Zira, Dışişleri Bakanı Hakan Fidan’ın Fener Patriği Bartholomeos ile İsviçre’de gizlice görüştü kurgusu gündeme getiriliyor. İstanbul’da veya Ankara’da Türk siyaset adamlarının her gün görüşme fırsatına sahip olduğu dini bir lider ile neden İsviçre’de görüşülsün? Bu soruyu sormak kimsenin aklına gelmiyor.

Eğer hafızalarımızı tazelersek… Türkiye’deki farklı dinlerin temsilcileri ziyaretin niteliğine göre zaman zaman uluslararası ziyaretlerde hazır bulunabiliyorlar.
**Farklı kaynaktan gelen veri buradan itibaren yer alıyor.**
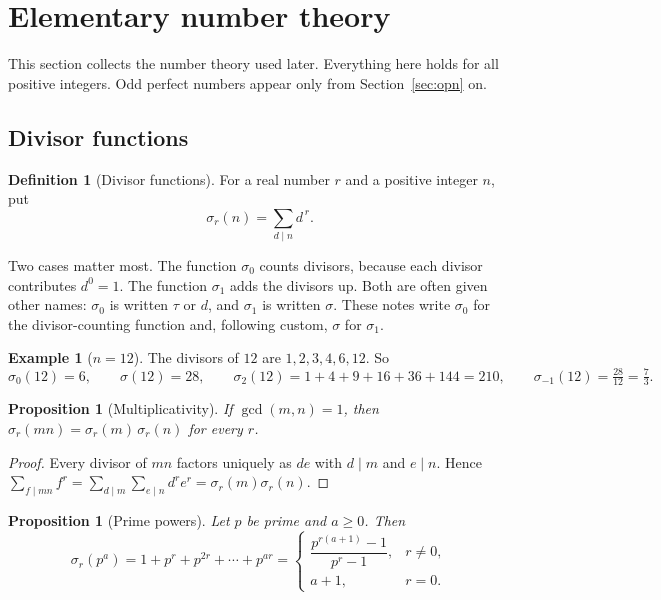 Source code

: \documentclass[11pt]{article}
\newtheorem{proposition}[theorem]{Proposition}
\theoremstyle{definition}
\newtheorem{definition}[theorem]{Definition}
\newtheorem{example}[theorem]{Example}
\theoremstyle{remark}
\begin{document}
\section{Elementary number theory}\label{sec:nt}

This section collects the number theory used later.  Everything here holds
for all positive integers.  Odd perfect numbers appear only from
Section~\ref{sec:opn} on.

\subsection{Divisor functions}\label{sec:divfun}

\begin{definition}[Divisor functions]
For a real number $r$ and a positive integer $n$, put
\[
\sigma_r(n)=\sum_{d\mid n}d^{\,r}.
\]
\end{definition}

Two cases matter most.  The function $\sigma_0$ counts divisors, because
each divisor contributes $d^0=1$.  The function $\sigma_1$ adds the divisors
up.  Both are often given other names: $\sigma_0$ is written $\tau$ or $d$,
and $\sigma_1$ is written $\sigma$.  These notes write $\sigma_0$ for the
divisor-counting function and, following custom, $\sigma$ for $\sigma_1$.

\begin{example}[$n=12$]\label{ex:sigma12}
The divisors of $12$ are $1,2,3,4,6,12$.  So
\[
\sigma_0(12)=6,\qquad \sigma(12)=28,\qquad
\sigma_2(12)=1+4+9+16+36+144=210,\qquad
\sigma_{-1}(12)=\tfrac{28}{12}=\tfrac73 .
\]
\end{example}

\begin{proposition}[Multiplicativity]\label{prop:sigma-mult}
If $\gcd(m,n)=1$, then $\sigma_r(mn)=\sigma_r(m)\,\sigma_r(n)$ for every $r$.
\end{proposition}

\begin{proof}
Every divisor of $mn$ factors uniquely as $de$ with $d\mid m$ and $e\mid n$.
Hence $\sum_{f\mid mn}f^r=\sum_{d\mid m}\sum_{e\mid n}d^re^r
=\sigma_r(m)\sigma_r(n)$.
\end{proof}

\begin{proposition}[Prime powers]\label{prop:sigma-pp}
Let $p$ be prime and $a\ge0$.  Then
\[
\sigma_r(p^a)=1+p^r+p^{2r}+\cdots+p^{ar}
=\begin{cases}\dfrac{p^{r(a+1)}-1}{p^r-1},& r\ne0,\\[8pt] a+1,& r=0.\end{cases}
\]
\end{proposition}
\end{document}
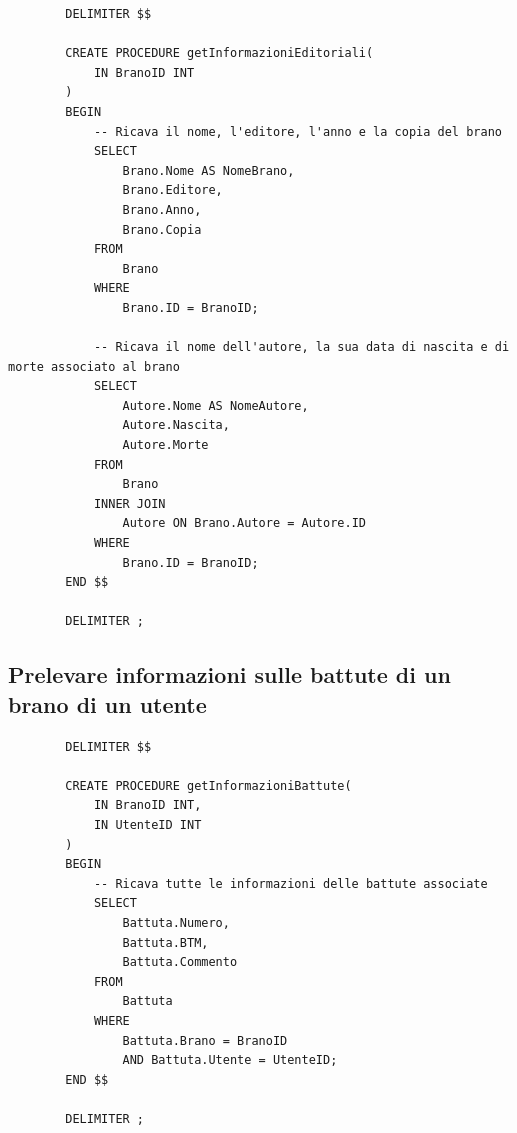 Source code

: \documentclass{article}
\begin{document}
    \begin{verbatim}
        DELIMITER $$

        CREATE PROCEDURE getInformazioniEditoriali(
            IN BranoID INT
        )
        BEGIN
            -- Ricava il nome, l'editore, l'anno e la copia del brano
            SELECT
                Brano.Nome AS NomeBrano,
                Brano.Editore,
                Brano.Anno,
                Brano.Copia
            FROM
                Brano
            WHERE
                Brano.ID = BranoID;

            -- Ricava il nome dell'autore, la sua data di nascita e di morte associato al brano
            SELECT
                Autore.Nome AS NomeAutore,
                Autore.Nascita,
                Autore.Morte
            FROM
                Brano
            INNER JOIN
                Autore ON Brano.Autore = Autore.ID
            WHERE
                Brano.ID = BranoID;
        END $$

        DELIMITER ;
    \end{verbatim}
    
    \subsection{Prelevare informazioni sulle battute di un brano di un utente}
    
    \begin{verbatim}
        DELIMITER $$

        CREATE PROCEDURE getInformazioniBattute(
            IN BranoID INT,
            IN UtenteID INT
        )
        BEGIN
            -- Ricava tutte le informazioni delle battute associate
            SELECT
                Battuta.Numero,
                Battuta.BTM,
                Battuta.Commento
            FROM
                Battuta
            WHERE
                Battuta.Brano = BranoID
                AND Battuta.Utente = UtenteID;
        END $$

        DELIMITER ;
    \end{verbatim}
\end{document}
Sözgelimi Almanya Başbakanı Angela Merkel’in ziyareti vesilesiyle Cumhurbaşkanı Erdoğan tarafından konuk ülke başbakanının onuruna verilen yemekte diğer dini temsilciler ile birlikte Fener Patrikhanesi Ruhani Lideri Bartholomeos da hazır bulunmuştu. Bu bakımdan Fener Patriğinin nereye katıldığı kadar “Neye katıldığı ve neyin parçası olduğunun” iyi anlaşılması ve anlatılması gerekmektedir.

DIŞİŞLERİ AÇIKLAMASI

Nitekim Dışişleri Bakanlı Sözcüsü Öncü Keçeli ‘‘Fener Rum Patrikhanesi’nin, 15-16 Haziran 2024 tarihlerinde İsviçre’de düzenlenen Ukrayna Barış Zirvesi’ne devlet statüsünde katıldığı ve Sayın Bakanımızın zirve marjında Fener Rum Patriği Bartholomeos’la resmi bir ikili görüşme yaptığı yönündeki haberlerin‚ gerçeği yansıtmadığını” dile getirmiştir.
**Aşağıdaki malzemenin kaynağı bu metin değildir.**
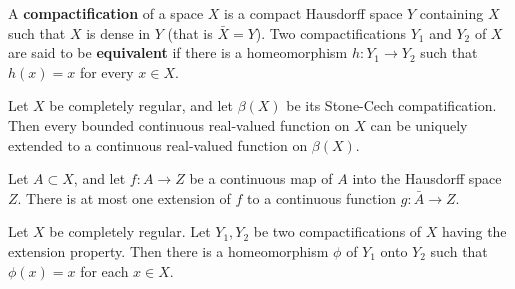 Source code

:   \begin{definition}
    A \textbf{compactification} of a space $X$ is a compact Hausdorff space $Y$ containing $X$ such that $X$ is dense in $Y$ (that is $\bar{X} = Y$). Two compactifications $Y_1$ and $Y_2$ of $X$ are said to be \textbf{equivalent} if there is a homeomorphism $h: Y_1 \longrightarrow Y_2$ such that $h(x) = x$ for every $x \in X$. 
  \end{definition}

  \begin{theorem}
    Let $X$ be completely regular, and let $\beta(X)$ be its Stone-Cech compatification. Then every bounded continuous real-valued function on $X$ can be uniquely extended to a continuous real-valued function on $\beta(X)$. 
  \end{theorem}

  \begin{lemma}
    Let $A \subset X$, and let $f: A \longrightarrow Z$ be a continuous map of $A$ into the Hausdorff space $Z$. There is at most one extension of $f$ to a continuous function $g: \bar{A} \longrightarrow Z$. 
  \end{lemma}

  \begin{theorem}
    Let $X$ be completely regular. Let $Y_1, Y_2$ be two compactifications of $X$ having the extension property. Then there is a homeomorphism $\phi$ of $Y_1$ onto $Y_2$ such that $\phi(x) = x$ for each $x \in X$. 
  \end{theorem}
Fener Patriği zirveyi düzenleyen Ukrayna ve İsviçre makamları tarafından, Vatikan Temsilcisi ile birlikte ‘gözlemci’ olarak takdim edilmiştir.
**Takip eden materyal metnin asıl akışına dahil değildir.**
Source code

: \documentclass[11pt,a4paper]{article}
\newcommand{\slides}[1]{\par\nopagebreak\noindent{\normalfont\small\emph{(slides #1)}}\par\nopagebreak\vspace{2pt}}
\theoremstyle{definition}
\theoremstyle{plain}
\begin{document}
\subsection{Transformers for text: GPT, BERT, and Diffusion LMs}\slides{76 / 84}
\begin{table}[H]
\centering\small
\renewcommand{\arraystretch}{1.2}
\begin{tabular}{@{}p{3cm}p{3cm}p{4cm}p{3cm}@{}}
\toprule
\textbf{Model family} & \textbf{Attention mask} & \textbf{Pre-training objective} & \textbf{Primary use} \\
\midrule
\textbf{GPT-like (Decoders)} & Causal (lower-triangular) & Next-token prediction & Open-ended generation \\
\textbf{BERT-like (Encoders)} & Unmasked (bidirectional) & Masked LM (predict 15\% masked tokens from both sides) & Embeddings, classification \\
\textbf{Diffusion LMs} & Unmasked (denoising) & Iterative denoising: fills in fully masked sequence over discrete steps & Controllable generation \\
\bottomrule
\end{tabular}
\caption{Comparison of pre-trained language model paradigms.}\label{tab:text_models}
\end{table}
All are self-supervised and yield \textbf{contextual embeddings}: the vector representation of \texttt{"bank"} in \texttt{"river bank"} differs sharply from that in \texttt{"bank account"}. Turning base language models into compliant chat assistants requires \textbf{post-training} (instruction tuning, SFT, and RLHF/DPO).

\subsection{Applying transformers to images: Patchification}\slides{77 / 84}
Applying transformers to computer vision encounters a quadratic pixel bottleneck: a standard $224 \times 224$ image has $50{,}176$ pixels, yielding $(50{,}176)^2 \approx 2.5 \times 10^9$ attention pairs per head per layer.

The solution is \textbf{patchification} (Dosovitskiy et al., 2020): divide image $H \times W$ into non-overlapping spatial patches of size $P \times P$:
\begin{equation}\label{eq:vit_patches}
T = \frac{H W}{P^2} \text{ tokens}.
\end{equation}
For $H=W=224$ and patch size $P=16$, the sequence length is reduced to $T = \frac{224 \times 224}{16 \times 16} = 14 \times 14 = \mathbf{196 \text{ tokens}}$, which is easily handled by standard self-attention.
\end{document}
Zirve sonunda kabul edilen ve kamuoyuyla paylaşılan Ortak Bildiri’de ‘Fener Rum Patrikhanesi’nin isminin de ‘imzacı’ olarak eklendiğine dair iddiaları üzerine zirvenin organizatörleri İsviçre ve Ukrayna’dan Türkiye izahat istemiştir.

Fener Rum Patrikhanesi’nin konumuna ilişkin devlet politikamızda herhangi bir değişiklik olmadığı hususu da yapılan açıklama ile bir kez daha vurgulanmıştır.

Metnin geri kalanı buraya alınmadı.